[Stored dataset items]
= Beginning of Section =

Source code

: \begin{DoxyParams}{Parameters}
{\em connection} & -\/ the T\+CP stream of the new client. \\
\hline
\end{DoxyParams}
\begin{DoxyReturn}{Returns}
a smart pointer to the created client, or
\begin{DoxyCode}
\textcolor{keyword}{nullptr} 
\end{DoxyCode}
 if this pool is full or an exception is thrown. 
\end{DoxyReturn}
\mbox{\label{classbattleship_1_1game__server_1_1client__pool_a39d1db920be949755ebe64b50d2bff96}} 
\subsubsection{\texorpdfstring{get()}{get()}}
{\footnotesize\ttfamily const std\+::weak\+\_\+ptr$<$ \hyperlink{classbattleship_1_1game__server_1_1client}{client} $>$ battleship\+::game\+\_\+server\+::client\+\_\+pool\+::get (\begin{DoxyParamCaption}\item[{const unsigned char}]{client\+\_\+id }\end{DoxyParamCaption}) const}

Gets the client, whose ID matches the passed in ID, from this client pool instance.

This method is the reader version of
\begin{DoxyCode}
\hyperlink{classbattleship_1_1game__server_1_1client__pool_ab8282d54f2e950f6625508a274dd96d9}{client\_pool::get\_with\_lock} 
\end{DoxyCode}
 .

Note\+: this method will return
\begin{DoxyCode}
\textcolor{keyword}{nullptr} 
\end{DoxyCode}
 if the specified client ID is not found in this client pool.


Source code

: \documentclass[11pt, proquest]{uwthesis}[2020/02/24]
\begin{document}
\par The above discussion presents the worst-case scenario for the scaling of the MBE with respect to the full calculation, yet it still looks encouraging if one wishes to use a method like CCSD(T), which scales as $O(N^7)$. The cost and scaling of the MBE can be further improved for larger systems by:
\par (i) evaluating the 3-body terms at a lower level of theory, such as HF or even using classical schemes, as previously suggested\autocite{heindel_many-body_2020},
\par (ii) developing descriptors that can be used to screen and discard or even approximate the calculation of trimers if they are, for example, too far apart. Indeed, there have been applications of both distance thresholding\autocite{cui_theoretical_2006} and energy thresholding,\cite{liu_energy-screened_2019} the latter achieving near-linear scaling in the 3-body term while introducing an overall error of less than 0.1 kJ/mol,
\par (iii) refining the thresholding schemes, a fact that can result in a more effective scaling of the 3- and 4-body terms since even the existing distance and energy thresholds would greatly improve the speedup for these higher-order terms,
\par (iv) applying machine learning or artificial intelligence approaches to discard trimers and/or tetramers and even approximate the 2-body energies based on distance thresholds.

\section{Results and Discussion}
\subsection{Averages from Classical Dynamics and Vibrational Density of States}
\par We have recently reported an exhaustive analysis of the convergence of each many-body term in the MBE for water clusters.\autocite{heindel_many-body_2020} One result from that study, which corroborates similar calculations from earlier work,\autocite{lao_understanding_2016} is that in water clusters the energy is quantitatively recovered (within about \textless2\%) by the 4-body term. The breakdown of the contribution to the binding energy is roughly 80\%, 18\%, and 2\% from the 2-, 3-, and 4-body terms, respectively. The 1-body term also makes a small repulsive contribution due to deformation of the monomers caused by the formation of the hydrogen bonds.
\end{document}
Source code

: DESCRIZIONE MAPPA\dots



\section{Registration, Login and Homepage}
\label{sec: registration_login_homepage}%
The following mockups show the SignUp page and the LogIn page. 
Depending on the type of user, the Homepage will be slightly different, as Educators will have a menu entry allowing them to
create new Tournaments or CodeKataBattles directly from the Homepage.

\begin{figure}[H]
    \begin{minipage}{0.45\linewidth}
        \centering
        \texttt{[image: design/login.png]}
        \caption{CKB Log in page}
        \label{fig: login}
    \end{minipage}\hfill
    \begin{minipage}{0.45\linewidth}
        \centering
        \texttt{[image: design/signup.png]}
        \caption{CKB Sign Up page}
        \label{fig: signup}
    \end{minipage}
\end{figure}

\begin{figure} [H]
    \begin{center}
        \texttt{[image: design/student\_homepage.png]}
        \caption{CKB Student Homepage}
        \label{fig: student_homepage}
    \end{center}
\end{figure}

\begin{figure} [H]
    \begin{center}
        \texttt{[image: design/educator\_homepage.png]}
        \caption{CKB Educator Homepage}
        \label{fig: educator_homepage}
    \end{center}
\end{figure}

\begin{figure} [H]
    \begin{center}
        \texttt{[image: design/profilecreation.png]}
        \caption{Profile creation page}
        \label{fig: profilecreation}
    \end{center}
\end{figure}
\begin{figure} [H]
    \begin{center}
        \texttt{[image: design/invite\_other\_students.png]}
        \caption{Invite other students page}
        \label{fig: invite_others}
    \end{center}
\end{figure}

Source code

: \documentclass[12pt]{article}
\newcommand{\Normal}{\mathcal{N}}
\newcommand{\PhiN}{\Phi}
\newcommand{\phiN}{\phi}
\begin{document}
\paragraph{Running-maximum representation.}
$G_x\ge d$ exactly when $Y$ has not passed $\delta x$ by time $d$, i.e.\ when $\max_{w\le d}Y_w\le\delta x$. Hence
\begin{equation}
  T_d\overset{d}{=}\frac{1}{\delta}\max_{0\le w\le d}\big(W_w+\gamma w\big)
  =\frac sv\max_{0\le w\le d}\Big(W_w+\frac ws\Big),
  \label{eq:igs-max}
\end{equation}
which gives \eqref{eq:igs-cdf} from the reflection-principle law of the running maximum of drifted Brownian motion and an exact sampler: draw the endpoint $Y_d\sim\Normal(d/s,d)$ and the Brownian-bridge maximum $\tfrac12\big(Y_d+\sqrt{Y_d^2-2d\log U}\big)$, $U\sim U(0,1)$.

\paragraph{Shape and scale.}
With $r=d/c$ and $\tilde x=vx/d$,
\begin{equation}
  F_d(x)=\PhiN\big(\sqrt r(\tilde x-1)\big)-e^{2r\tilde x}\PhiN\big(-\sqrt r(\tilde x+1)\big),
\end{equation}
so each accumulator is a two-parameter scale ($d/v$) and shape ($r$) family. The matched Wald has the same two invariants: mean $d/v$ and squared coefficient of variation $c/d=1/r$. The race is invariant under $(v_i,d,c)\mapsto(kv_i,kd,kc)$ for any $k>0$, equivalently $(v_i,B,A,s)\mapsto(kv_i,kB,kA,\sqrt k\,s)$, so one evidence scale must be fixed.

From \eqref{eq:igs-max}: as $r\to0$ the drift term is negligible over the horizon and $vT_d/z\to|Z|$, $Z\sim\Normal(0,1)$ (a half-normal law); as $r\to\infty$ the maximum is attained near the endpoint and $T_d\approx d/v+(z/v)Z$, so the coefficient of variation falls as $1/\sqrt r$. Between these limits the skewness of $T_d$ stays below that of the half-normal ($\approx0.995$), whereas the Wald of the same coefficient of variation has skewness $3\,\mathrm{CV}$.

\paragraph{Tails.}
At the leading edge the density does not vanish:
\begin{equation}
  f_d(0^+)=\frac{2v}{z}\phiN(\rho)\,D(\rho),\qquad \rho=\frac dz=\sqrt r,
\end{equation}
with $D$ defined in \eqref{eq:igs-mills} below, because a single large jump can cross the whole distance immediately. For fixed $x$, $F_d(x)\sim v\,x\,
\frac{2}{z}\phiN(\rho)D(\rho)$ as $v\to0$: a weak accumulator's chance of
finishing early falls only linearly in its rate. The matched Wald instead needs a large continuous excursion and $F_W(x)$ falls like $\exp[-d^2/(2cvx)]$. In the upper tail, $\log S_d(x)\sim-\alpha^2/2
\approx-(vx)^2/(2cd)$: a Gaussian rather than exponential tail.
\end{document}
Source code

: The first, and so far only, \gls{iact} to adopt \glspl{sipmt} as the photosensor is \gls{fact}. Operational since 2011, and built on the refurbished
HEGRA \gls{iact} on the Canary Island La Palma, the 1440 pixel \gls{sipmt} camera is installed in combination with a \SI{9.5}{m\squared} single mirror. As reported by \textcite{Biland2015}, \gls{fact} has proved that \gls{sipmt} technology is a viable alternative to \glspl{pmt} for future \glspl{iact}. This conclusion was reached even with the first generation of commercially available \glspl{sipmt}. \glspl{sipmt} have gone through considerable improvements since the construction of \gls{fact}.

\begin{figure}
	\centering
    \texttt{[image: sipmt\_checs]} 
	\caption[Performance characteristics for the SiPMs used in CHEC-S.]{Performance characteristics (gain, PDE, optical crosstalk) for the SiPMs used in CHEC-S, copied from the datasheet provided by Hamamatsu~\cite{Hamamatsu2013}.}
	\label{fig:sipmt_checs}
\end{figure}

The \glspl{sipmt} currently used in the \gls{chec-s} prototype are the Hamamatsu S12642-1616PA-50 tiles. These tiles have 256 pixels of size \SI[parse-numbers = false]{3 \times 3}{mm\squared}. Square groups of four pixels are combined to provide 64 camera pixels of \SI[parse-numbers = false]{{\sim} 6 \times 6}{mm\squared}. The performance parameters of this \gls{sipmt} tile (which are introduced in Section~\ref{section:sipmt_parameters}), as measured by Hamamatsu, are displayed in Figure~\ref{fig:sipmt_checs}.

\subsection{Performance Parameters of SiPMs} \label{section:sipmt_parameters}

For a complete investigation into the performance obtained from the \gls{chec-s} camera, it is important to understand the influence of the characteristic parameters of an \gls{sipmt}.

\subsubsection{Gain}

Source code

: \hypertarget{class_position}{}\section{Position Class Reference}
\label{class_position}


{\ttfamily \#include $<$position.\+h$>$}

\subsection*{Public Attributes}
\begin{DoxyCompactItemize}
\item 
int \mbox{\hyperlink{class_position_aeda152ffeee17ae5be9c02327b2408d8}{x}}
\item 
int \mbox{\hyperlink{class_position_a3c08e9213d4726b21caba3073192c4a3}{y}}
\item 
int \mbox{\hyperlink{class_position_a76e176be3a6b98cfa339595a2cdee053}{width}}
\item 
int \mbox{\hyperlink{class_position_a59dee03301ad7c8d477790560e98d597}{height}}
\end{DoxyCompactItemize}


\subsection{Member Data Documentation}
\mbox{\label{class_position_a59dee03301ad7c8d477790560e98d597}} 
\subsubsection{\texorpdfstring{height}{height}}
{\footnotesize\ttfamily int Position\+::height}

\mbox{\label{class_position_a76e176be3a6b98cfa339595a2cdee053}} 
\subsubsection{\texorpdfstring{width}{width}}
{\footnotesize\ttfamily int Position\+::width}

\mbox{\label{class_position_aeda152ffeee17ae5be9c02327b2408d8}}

= End of Section =

=== TASK DESCRIPTION ===
Wherever "DoxyParams" appears in a line of the entries, copy that line.

=== RESPONSE ===
: \begin{DoxyParams}{Parameters}
\end{DoxyParams}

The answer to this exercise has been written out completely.